WHAT TO DO
From the records below, copy the lines that include "const".

START DATA SUPPLIED

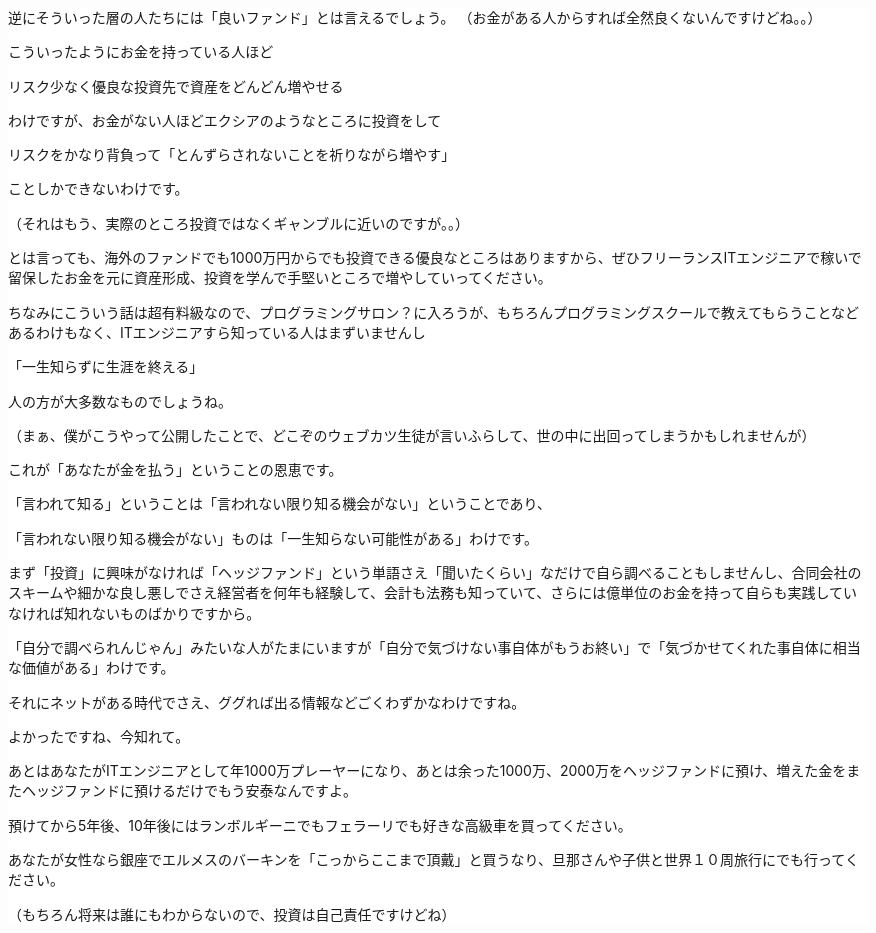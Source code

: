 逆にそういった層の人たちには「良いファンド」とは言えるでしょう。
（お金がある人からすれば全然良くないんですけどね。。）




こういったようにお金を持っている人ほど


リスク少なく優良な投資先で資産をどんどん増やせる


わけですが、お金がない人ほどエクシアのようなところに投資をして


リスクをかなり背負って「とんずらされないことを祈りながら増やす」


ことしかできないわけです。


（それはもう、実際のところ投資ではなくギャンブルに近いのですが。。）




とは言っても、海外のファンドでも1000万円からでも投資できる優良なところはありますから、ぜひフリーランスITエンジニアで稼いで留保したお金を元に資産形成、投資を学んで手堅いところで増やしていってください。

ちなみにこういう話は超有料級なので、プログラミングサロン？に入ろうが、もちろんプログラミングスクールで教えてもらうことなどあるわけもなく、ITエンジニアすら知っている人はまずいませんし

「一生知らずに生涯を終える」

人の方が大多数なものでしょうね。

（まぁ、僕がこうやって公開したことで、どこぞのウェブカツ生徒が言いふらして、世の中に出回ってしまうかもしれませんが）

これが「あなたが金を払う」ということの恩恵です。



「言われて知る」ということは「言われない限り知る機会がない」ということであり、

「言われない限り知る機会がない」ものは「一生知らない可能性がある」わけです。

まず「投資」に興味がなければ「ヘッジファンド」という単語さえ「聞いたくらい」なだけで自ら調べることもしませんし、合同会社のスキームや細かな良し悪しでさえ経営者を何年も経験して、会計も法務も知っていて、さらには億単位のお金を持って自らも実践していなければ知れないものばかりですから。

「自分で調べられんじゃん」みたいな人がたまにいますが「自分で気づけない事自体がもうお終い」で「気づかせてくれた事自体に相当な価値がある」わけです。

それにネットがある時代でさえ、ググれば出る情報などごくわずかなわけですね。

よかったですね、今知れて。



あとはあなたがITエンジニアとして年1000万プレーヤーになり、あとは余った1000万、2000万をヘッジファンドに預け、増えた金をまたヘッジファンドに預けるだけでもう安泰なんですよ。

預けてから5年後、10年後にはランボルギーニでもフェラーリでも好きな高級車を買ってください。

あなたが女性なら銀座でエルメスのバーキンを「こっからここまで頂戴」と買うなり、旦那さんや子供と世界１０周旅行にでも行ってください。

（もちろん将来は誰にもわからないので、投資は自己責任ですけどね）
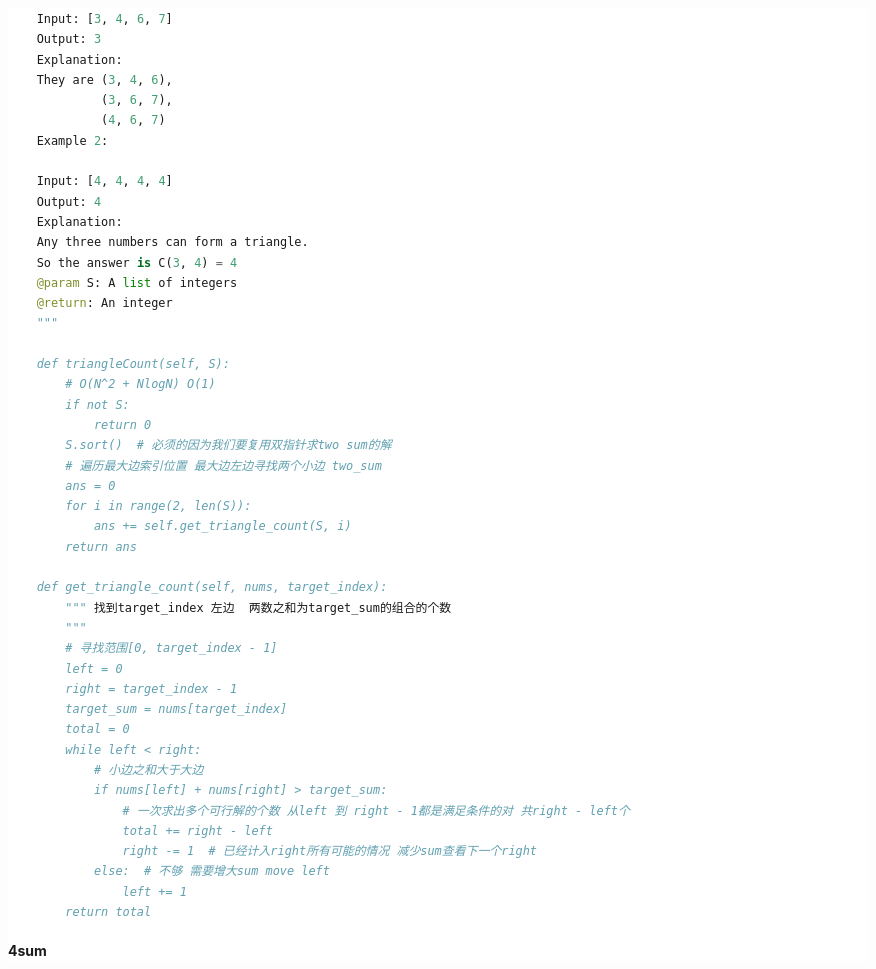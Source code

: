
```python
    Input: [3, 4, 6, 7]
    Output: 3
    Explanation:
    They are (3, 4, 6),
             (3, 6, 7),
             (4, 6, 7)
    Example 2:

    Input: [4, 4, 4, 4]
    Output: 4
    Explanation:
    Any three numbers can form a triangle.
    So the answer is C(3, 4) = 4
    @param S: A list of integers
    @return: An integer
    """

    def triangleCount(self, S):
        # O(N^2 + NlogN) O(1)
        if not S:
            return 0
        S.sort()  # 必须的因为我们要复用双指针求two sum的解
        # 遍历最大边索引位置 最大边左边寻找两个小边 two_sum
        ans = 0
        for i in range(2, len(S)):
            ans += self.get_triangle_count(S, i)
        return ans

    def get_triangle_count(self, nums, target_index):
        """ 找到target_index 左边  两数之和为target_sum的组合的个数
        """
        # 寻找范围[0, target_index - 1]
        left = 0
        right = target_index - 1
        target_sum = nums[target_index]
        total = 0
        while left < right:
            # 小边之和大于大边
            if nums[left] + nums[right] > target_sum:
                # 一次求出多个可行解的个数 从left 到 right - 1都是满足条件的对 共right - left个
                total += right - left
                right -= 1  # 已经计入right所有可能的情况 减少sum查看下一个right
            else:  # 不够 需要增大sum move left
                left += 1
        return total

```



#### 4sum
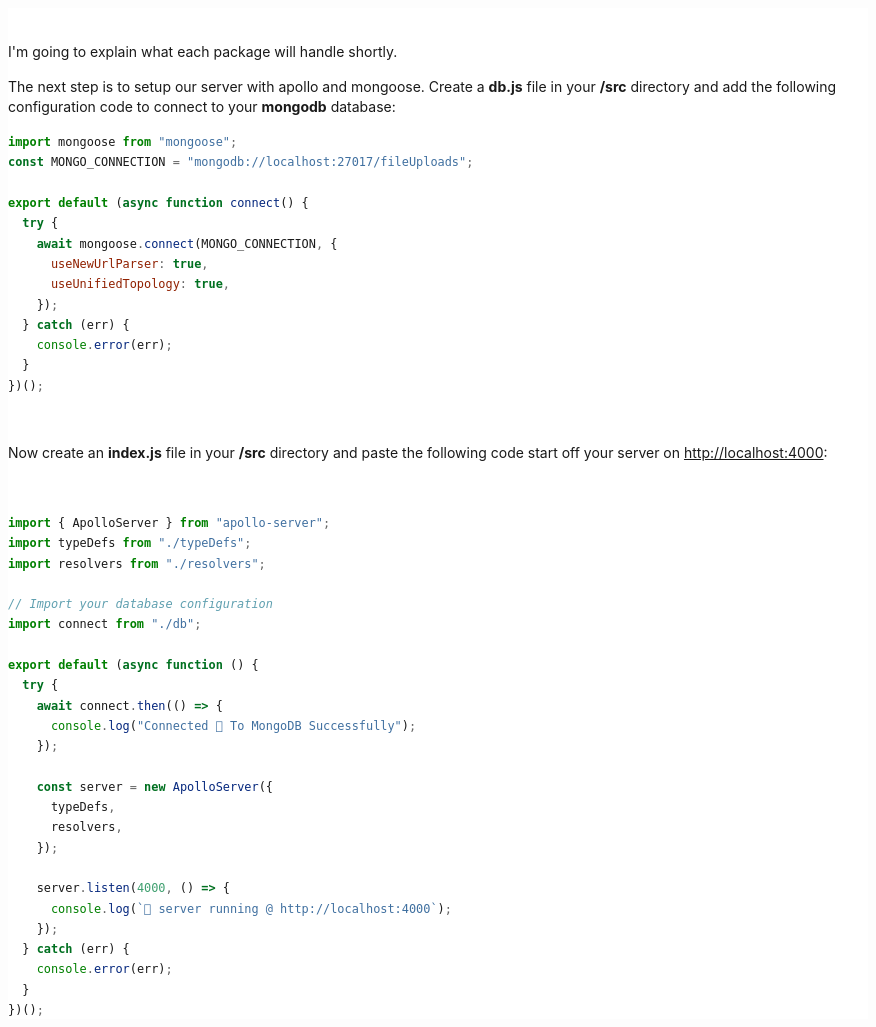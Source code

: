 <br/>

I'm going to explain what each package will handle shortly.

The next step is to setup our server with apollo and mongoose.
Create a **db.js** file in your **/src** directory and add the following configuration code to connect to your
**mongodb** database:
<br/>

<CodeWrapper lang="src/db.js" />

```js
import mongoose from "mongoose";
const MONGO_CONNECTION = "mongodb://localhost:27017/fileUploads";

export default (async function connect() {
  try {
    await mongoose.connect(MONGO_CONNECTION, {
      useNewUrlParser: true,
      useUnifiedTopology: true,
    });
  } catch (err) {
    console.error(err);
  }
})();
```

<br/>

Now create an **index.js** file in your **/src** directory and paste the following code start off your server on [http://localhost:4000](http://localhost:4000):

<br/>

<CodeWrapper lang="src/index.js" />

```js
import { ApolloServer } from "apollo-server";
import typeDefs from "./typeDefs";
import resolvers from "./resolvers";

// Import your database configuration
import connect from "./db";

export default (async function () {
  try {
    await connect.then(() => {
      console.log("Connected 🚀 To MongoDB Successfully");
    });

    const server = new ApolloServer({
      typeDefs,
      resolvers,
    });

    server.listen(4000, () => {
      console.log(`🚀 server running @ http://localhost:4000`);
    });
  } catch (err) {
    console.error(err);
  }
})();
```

END DATA SUPPLIED

RESULT OF THE TASK
const MONGO_CONNECTION = "mongodb://localhost:27017/fileUploads";
    const server = new ApolloServer({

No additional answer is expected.